Within the context of the “Global-to-Regional ICON digital twin” (GLORI) project, a convection-permitting ensemble forecasting is established in order to study the predictability of high-impact weather events with high-resolution modeling (up to 500 m) and the influence of the land-surface—atmosphere coupling mechanisms.

At the DWD, ICON-D2-EPS is the limited-area high-resolution component of the ICON modeling system, running as an ensemble of 20 members at 2 km horizontal resolution over Germany and surrounding areas. The perturbed initial conditions are provided by the km-scale ensemble data assimilation system KENDA, run at the same resolution, assimilating a wide range of observations, including radar-derived radar volumes. Boundary conditions are provided by ICON-EPS, the global ensemble with a refinement at 13 km over Europe and is refreshed every 3 hours.

In this work, we employ a nested domain with horizontal resolution of 1-km in the southern region of the ICON-D2, encompassing the Alps mountains.

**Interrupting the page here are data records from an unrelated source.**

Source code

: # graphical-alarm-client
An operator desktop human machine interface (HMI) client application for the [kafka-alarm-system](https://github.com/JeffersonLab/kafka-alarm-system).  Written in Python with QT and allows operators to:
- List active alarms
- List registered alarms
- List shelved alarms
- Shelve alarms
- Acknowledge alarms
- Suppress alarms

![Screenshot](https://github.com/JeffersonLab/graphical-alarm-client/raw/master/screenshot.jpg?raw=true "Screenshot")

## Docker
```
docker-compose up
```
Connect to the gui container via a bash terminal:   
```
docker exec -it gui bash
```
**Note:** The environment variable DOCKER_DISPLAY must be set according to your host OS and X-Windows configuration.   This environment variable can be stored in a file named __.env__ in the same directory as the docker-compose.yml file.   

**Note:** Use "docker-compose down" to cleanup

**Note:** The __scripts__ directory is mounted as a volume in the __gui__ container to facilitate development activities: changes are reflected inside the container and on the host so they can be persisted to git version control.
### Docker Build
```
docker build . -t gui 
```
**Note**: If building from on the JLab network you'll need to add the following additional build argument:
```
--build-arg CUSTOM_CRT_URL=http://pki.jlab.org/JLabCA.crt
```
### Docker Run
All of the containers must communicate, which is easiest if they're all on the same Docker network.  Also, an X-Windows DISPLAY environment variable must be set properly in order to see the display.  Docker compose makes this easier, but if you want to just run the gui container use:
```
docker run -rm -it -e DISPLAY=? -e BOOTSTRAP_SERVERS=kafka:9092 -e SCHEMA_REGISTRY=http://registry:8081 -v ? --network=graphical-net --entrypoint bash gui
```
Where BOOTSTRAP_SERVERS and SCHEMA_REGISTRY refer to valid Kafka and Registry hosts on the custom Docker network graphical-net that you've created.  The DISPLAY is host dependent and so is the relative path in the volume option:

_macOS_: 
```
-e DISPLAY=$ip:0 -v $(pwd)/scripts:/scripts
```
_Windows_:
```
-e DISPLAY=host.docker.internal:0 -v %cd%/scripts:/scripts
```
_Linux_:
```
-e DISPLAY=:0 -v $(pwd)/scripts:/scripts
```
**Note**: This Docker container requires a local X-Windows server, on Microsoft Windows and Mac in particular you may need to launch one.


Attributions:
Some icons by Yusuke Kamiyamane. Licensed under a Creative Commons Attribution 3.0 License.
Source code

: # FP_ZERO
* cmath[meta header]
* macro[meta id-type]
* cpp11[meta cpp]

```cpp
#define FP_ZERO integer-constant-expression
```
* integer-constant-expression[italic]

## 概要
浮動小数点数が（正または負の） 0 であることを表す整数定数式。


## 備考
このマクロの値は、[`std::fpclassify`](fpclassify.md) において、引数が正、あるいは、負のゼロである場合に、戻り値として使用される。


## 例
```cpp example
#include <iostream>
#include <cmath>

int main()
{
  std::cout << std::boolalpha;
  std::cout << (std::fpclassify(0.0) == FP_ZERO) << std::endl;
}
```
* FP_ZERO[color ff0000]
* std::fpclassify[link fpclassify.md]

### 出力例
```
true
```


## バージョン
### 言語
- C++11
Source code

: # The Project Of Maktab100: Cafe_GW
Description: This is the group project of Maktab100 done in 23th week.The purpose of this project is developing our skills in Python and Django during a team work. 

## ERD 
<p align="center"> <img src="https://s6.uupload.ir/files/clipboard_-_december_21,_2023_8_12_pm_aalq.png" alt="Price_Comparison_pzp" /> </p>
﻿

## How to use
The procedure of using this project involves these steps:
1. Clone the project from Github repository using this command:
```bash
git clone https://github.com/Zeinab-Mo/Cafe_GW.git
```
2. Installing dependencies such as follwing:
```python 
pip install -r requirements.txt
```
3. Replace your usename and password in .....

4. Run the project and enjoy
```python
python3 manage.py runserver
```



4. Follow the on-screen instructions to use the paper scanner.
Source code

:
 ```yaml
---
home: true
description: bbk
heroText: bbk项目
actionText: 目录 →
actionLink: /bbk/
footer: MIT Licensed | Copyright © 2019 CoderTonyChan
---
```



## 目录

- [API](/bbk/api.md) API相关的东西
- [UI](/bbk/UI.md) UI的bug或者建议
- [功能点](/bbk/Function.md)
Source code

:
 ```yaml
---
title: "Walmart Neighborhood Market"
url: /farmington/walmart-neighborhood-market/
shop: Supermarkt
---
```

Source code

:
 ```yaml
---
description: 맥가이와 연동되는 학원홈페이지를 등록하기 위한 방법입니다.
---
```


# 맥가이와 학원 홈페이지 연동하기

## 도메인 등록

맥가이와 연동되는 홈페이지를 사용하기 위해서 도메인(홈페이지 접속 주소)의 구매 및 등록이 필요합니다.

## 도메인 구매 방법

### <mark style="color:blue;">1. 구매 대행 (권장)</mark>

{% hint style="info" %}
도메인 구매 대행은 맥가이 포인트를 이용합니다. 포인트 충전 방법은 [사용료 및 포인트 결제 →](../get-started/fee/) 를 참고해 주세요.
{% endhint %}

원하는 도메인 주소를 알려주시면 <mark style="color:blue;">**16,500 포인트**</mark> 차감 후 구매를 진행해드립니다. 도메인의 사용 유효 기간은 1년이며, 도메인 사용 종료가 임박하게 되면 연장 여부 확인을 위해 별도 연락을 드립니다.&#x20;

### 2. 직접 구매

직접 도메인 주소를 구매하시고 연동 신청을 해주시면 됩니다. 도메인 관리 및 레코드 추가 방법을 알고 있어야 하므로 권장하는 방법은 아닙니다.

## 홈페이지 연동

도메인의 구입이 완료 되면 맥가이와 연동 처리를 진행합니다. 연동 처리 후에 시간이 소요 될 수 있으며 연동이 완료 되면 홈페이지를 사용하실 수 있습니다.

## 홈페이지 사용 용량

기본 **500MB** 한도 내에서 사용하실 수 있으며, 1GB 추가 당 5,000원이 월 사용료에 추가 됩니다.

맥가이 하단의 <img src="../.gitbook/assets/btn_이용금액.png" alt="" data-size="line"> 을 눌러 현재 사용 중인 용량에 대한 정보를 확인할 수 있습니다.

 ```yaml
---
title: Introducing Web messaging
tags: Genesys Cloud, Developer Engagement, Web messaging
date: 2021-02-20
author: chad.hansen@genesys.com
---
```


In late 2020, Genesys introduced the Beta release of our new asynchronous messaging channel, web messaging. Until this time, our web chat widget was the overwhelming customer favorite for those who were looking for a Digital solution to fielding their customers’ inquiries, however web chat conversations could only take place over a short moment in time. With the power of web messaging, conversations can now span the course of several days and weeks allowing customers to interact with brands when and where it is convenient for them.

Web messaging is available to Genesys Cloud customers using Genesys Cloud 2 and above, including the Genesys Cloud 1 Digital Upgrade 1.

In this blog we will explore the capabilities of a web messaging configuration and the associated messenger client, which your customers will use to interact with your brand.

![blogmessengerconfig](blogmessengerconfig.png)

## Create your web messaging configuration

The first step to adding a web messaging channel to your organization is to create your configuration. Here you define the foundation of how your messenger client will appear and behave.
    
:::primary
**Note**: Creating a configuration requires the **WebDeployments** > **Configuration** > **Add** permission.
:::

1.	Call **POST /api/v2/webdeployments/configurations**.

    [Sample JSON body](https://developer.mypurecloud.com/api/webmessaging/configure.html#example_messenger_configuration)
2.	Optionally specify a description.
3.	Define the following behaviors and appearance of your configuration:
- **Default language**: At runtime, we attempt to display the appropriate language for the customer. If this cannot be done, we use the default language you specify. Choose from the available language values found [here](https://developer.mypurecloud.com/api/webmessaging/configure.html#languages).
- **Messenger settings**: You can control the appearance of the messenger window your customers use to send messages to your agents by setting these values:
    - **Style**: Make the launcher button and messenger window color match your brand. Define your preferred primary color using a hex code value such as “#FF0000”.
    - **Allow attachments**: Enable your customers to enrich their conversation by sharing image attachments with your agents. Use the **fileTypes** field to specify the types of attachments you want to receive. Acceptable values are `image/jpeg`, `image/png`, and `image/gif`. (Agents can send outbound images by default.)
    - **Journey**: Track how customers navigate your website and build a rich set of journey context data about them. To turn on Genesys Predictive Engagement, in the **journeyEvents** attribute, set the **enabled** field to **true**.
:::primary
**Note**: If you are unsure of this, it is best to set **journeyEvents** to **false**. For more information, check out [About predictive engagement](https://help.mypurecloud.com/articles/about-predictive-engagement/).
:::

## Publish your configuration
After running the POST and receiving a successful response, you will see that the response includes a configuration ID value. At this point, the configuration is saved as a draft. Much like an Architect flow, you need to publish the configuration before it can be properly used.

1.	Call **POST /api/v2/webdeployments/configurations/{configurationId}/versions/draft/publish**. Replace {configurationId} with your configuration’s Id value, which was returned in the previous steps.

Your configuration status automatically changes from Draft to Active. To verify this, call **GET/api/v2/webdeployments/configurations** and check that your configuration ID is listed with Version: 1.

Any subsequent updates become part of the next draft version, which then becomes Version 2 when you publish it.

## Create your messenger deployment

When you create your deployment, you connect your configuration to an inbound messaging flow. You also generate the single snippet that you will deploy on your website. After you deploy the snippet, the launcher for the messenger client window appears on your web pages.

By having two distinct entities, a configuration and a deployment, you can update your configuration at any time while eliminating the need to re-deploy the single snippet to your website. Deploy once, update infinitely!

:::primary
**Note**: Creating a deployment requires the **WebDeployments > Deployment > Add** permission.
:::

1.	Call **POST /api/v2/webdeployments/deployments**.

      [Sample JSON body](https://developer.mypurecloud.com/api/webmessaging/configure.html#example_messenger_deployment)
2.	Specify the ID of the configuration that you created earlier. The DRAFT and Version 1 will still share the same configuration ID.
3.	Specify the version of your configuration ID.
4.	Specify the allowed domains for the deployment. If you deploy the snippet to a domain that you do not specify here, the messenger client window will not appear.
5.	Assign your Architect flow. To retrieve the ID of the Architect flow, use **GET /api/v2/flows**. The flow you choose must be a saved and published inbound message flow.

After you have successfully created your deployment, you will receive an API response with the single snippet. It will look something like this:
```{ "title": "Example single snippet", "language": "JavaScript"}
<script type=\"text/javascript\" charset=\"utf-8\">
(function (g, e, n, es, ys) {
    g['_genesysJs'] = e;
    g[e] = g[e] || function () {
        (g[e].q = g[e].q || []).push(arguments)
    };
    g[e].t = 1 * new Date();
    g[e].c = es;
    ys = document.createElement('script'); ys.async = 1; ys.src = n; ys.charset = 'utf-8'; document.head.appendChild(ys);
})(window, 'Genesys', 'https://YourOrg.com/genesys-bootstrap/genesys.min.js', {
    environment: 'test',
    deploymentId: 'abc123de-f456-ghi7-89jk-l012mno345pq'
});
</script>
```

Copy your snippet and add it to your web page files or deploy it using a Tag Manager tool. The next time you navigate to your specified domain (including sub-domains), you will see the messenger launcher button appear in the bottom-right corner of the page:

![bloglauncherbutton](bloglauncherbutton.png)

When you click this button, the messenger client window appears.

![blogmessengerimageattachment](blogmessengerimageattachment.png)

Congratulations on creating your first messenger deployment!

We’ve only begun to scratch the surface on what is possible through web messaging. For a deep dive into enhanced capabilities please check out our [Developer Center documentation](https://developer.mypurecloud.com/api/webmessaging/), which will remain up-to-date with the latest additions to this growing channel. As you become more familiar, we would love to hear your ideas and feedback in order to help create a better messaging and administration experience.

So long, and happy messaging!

We run a 24-hour forecast simulation starting at 00UTC on the 21st of June 2022, with 20 ensemble members. The choice of the date is crucial as it corresponds to a day when the DWD recorded instances of heavy rain and hail in southern Germany.

In our study, we perform all experiments using a two-moment microphysics scheme. Additionally, we incorporate the standard operational model perturbations and subsequently analyze the influence of various convection schemes on the predictability of processes that lead to convection development. Specifically, we examine the behavior of the convection scheme in two configurations: shallow convection only and deep convection parameterization in the so-called gray-zone-tuning version. By selectively enabling and disabling these schemes, our goal is to evaluate their individual contributions to predictability.

Following this, we implement a tailored variant of the stochastically perturbed parameterization scheme (SPP) in ICON in order to delve into the influence of some uncertain parameters within either microphysics or turbulent parameterization, further advancing our understanding of its effects on the model performance.